Automated Writing Evaluation: Methods and Shortcomings

9 min readJan 10, 2021

When I taught English, I was concerned, in general, with the place and function of technology in first-year composition classrooms. More specifically, I was looking for the ways in which feedback is received online, and how computer interfaces affect student uptake and perceptions of feedback. However, this line of inquiry led me to some interesting sources on automated writing evaluations (AWEs), computer programs that aim to provide varying levels of feedback and/or holistic scoring of student work.

As an FYC instructor, the promise of less time spent on mechanics, leaving more time for higher-level concerns, was alluring. I narrowed the scope of my research to focus on the potential role of AWEs, with a mind toward supplementing my feedback to students. However, research in this field leaves questions that demand further attention. Further research and refinement of these relatively new technologies may eventually help instructors to provide deeper, more thorough feedback on student work.

AWE is a broad category that applies to many different types of software, with many different features, methods, and aims. Two basic applications emerge from the research: machine scoring and computer-generated feedback. Machine scoring of writing (MSW) is a form of assessment becoming more common to standardized testing, in which a computer program provides a holistic test score based on algorithmic evaluation of student writing.

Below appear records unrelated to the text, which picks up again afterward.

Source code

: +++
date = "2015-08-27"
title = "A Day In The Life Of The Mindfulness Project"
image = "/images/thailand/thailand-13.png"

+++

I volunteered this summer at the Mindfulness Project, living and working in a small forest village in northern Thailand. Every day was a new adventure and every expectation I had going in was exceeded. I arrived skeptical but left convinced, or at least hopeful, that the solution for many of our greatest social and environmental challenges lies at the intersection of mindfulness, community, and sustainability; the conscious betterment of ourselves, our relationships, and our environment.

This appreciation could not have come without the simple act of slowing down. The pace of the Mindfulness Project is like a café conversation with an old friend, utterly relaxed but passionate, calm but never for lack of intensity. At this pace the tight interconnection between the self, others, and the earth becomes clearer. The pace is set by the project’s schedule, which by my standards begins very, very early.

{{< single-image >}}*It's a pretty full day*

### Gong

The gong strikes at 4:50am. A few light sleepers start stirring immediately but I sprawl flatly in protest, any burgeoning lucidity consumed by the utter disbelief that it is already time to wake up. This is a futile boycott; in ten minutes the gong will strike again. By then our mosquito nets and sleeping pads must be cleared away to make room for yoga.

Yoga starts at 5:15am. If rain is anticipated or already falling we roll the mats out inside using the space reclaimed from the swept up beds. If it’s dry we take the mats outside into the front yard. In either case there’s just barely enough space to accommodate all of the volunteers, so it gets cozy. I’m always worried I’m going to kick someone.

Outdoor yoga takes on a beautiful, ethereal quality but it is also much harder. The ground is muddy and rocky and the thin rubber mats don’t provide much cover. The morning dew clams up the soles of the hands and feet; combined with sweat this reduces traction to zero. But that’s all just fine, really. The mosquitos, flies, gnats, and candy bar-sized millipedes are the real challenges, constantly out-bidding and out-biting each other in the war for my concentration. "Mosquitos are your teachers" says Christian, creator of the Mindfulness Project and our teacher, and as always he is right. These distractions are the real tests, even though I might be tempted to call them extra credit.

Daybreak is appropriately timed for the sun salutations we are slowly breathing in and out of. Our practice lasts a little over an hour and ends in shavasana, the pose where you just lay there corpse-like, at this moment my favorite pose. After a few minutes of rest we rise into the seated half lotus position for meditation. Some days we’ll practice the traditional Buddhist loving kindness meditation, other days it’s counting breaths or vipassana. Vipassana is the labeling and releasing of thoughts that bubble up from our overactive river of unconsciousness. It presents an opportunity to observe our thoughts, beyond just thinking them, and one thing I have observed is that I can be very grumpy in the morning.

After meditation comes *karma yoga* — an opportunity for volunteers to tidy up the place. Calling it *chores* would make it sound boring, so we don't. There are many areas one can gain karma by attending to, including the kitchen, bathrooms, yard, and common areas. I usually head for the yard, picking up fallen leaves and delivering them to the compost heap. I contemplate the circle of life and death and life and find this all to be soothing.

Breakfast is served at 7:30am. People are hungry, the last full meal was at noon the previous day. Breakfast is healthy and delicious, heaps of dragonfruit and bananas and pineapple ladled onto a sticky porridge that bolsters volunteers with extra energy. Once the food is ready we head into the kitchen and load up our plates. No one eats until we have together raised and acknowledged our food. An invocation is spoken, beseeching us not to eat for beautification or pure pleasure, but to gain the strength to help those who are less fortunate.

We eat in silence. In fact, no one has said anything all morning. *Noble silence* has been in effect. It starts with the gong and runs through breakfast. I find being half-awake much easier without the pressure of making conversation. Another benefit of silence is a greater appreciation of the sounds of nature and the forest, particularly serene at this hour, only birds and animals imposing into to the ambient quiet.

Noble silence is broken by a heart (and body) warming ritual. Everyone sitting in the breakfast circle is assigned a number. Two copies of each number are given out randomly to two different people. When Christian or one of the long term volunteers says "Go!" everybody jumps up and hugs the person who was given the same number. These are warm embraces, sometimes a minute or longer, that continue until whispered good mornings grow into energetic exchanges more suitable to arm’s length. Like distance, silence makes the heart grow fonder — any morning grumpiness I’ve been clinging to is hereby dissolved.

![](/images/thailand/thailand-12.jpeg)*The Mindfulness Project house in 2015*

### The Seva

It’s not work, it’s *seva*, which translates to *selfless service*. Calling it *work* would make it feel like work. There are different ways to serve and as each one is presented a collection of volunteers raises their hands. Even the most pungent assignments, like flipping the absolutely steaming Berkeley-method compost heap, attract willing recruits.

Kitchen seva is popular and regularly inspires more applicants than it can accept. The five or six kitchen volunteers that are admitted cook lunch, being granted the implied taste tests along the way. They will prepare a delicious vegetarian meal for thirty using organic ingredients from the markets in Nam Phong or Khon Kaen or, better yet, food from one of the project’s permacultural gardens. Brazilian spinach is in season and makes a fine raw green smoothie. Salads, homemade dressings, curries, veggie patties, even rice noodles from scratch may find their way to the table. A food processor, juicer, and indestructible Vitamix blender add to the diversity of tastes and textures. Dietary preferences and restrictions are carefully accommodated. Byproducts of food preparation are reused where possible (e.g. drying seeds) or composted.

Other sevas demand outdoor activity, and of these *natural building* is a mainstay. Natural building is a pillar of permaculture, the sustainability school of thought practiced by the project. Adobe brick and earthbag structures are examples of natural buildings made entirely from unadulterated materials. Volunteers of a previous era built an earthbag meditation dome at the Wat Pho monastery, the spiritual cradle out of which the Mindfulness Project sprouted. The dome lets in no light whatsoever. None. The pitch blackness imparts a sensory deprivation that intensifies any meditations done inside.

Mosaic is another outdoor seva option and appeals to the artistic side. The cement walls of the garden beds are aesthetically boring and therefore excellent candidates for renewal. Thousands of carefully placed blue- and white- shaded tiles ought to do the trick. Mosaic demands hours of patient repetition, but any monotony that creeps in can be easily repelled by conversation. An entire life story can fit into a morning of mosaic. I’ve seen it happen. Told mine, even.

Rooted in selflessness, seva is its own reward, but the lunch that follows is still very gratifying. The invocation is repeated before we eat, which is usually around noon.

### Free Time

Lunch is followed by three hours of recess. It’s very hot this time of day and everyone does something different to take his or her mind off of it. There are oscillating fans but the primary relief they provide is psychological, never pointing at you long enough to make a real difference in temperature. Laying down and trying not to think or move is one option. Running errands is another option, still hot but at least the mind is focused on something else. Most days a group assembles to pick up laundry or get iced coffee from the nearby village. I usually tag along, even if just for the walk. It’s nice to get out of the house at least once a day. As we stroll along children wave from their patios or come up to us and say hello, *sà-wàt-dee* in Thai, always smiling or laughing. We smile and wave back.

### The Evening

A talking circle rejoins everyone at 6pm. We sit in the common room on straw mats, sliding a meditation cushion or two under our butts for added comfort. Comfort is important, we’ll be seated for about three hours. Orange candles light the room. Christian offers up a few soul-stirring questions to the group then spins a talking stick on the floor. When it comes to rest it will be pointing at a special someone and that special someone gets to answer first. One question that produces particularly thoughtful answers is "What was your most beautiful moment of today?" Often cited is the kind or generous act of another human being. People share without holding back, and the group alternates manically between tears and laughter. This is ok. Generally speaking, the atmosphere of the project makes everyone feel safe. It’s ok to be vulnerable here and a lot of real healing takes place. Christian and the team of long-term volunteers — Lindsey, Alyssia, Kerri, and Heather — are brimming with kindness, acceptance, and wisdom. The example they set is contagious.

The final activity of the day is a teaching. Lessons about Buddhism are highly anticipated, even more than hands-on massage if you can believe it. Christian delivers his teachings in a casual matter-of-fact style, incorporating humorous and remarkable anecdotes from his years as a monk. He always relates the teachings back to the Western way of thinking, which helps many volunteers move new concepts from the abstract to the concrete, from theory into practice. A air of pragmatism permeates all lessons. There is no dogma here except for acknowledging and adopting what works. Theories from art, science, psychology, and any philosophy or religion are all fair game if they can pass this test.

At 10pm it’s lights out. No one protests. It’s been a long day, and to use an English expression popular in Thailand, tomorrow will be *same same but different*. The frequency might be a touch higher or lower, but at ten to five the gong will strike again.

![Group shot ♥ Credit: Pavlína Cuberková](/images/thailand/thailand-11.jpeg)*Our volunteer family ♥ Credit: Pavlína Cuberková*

Well known tests like the Graduate Management Admissions Test (GMAT) incorporate MSW by evaluating student responses with one human reader and one machine reader, as opposed to the two human readers that were once standard. (McCurry). MSW is a type of summative assessment, tabulating a grade. Meanwhile, computer-generated feedback provided by commercial software like spelling and grammar checkers, or the more robust proofreading software of recent years, can be used by students directly as a part of the revision process, allowing them to respond and improve their writing.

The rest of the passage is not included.